What you have to do >> Using the data below, copy every line that contains the word "window".

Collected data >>
━━━━━━━━━━━━━━━━━━━━
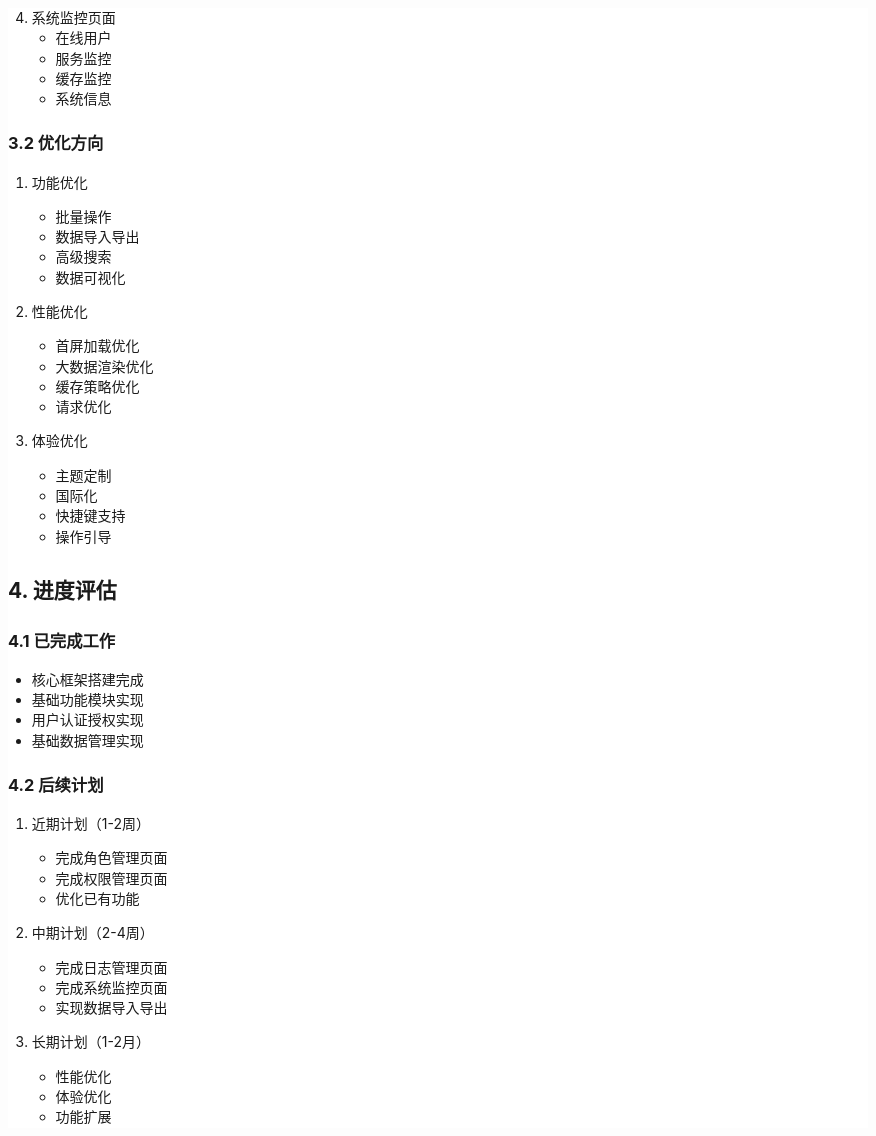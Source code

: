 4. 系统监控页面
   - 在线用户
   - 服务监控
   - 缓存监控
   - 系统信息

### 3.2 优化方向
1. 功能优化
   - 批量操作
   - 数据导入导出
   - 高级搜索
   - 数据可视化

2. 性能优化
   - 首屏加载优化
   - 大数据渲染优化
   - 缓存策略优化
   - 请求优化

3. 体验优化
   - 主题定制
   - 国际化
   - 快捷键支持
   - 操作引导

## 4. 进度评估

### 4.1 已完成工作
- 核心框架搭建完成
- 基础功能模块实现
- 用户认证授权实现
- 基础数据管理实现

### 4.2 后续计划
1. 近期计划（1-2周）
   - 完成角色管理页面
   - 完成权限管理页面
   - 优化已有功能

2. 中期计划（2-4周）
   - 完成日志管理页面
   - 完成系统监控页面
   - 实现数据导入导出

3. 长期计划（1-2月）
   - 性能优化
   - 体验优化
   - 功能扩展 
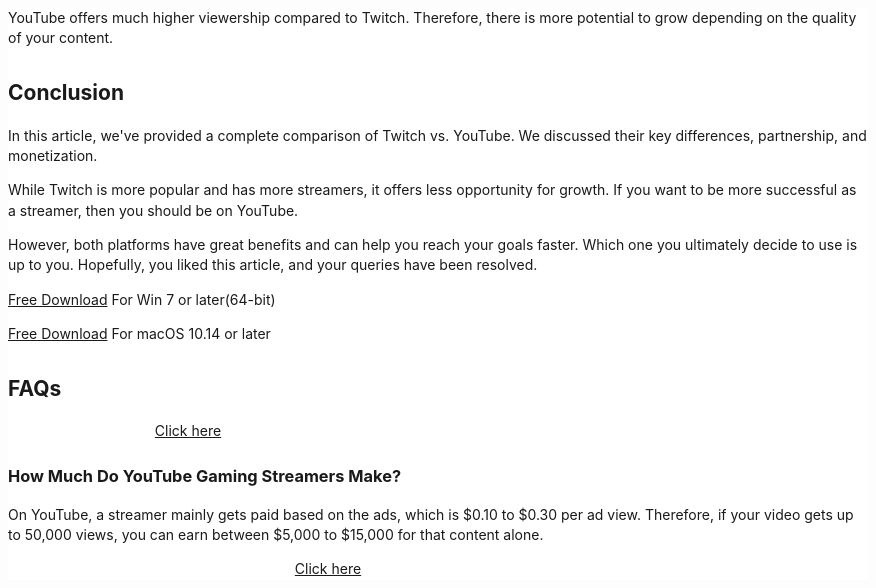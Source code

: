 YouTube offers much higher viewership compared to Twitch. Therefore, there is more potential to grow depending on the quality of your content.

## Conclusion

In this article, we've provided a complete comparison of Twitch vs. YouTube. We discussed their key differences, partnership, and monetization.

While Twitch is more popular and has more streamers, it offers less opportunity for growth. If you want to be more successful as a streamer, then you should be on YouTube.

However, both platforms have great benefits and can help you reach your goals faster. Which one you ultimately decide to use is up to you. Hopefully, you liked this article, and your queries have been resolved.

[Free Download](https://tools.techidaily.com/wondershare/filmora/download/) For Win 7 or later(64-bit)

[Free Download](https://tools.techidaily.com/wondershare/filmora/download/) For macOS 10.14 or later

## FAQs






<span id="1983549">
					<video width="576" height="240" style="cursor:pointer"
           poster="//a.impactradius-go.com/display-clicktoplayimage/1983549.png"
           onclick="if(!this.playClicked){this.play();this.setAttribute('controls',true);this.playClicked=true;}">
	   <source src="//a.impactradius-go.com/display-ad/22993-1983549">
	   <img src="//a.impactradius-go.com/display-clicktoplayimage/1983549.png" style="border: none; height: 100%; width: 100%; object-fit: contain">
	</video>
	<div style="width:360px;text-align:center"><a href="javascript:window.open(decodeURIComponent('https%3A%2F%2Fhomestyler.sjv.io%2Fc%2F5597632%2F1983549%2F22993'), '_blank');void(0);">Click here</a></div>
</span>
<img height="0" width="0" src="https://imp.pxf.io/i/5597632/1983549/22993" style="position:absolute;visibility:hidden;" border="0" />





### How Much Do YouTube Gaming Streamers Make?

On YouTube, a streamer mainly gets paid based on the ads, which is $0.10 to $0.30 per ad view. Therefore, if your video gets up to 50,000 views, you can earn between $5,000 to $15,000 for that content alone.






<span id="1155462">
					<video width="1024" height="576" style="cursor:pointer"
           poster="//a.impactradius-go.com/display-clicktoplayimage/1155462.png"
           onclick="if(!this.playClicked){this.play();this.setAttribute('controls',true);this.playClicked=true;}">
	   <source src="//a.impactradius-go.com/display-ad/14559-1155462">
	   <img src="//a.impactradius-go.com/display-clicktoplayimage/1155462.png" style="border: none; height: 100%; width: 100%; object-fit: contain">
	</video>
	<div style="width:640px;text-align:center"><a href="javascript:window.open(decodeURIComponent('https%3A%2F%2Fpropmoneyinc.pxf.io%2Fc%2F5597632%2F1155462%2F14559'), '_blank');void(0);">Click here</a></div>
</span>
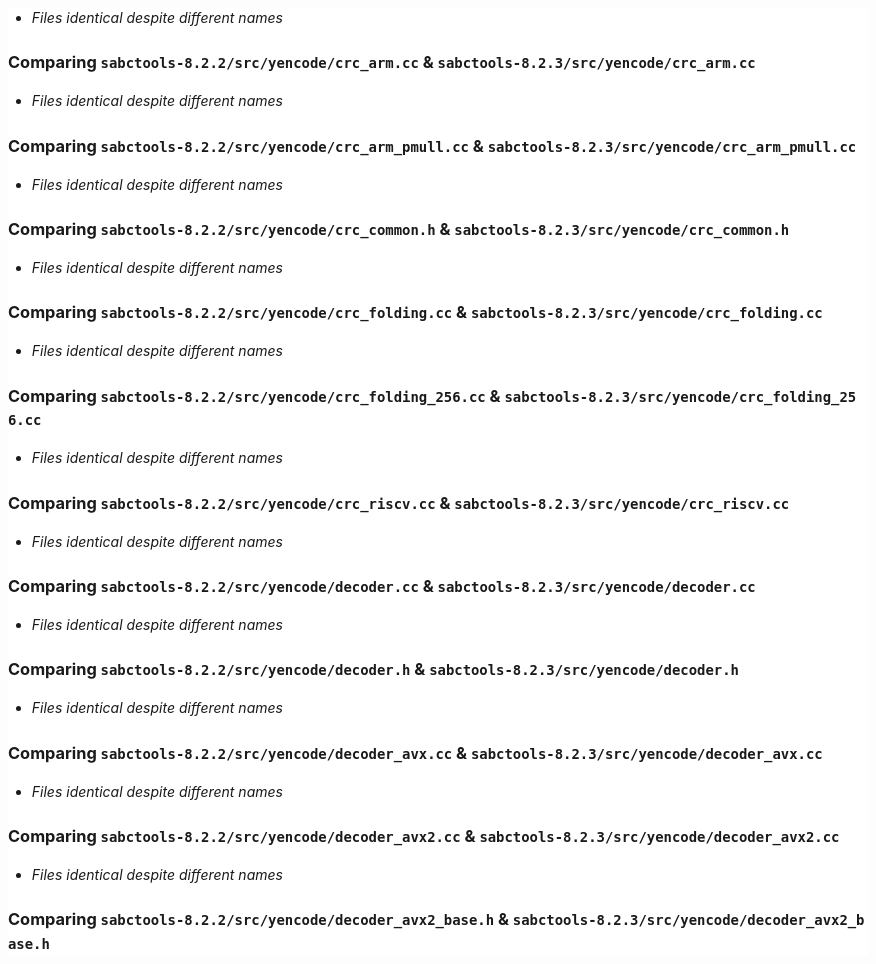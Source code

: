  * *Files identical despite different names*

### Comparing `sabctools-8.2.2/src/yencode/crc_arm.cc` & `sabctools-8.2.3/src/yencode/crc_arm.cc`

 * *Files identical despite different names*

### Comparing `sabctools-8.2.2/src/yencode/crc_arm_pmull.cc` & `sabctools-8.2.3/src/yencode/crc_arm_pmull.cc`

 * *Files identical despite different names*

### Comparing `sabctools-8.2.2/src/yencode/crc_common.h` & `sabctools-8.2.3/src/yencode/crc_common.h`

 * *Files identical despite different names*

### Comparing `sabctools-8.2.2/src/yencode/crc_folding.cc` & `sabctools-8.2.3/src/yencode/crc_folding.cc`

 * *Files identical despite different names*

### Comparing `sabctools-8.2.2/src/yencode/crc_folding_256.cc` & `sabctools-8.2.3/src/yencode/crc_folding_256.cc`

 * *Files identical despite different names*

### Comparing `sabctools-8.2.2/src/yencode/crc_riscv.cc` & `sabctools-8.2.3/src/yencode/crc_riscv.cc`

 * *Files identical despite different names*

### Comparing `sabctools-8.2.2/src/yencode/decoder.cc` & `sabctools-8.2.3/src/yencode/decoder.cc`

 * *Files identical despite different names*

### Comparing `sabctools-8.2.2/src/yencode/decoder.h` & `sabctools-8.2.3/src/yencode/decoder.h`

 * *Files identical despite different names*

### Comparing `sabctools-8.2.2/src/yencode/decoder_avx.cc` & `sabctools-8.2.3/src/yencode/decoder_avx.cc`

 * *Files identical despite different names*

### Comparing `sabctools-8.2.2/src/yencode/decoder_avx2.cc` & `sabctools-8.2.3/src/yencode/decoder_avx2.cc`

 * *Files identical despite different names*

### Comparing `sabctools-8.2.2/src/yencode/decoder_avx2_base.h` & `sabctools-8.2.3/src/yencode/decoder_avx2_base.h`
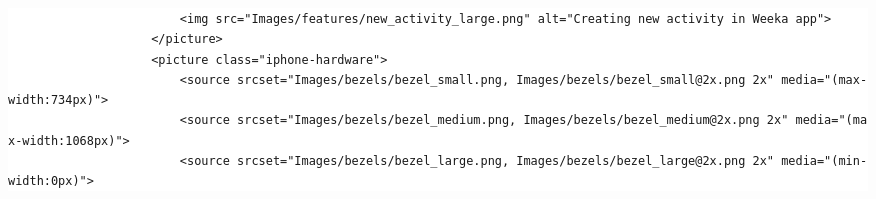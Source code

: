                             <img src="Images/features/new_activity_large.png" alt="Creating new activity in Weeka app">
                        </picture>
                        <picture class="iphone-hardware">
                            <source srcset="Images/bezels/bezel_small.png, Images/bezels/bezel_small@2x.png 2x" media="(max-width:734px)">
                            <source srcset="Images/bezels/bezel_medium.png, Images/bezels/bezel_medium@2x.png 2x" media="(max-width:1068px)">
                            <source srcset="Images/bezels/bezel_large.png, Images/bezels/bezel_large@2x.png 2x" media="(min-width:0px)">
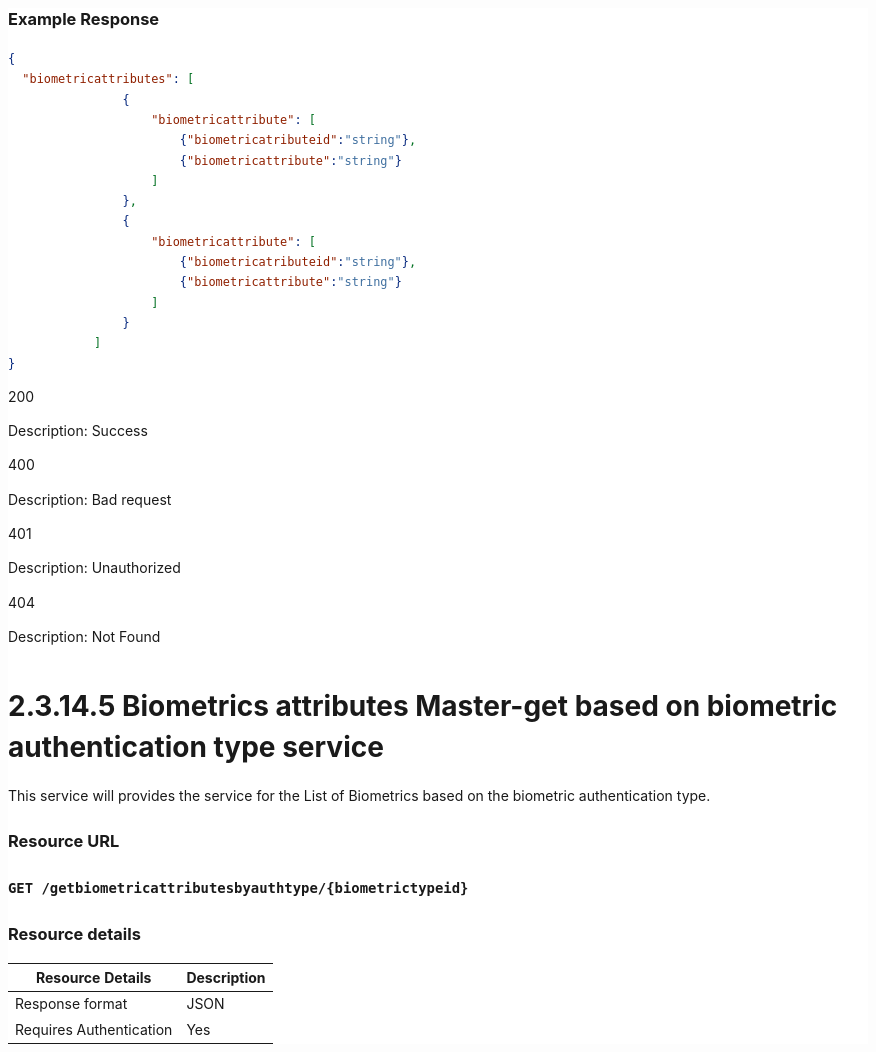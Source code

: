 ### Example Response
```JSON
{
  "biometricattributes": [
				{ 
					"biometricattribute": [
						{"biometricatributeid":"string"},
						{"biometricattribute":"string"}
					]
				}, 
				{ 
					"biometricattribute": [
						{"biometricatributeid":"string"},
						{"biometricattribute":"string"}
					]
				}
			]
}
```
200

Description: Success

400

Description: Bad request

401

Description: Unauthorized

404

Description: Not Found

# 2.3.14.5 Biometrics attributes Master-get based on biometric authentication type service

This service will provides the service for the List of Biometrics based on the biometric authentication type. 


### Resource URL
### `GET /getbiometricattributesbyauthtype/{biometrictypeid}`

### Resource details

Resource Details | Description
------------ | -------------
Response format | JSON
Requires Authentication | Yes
━━━━━━━━━━━━━━━━━━━━
Task answer >>
	<div style="width:360px;text-align:center"><a href="javascript:window.open(decodeURIComponent('https%3A%2F%2Fhomestyler.sjv.io%2Fc%2F5597632%2F1983549%2F22993'), '_blank');void(0);">Click here</a></div>
	<div style="width:640px;text-align:center"><a href="javascript:window.open(decodeURIComponent('https%3A%2F%2Fpropmoneyinc.pxf.io%2Fc%2F5597632%2F1155462%2F14559'), '_blank');void(0);">Click here</a></div>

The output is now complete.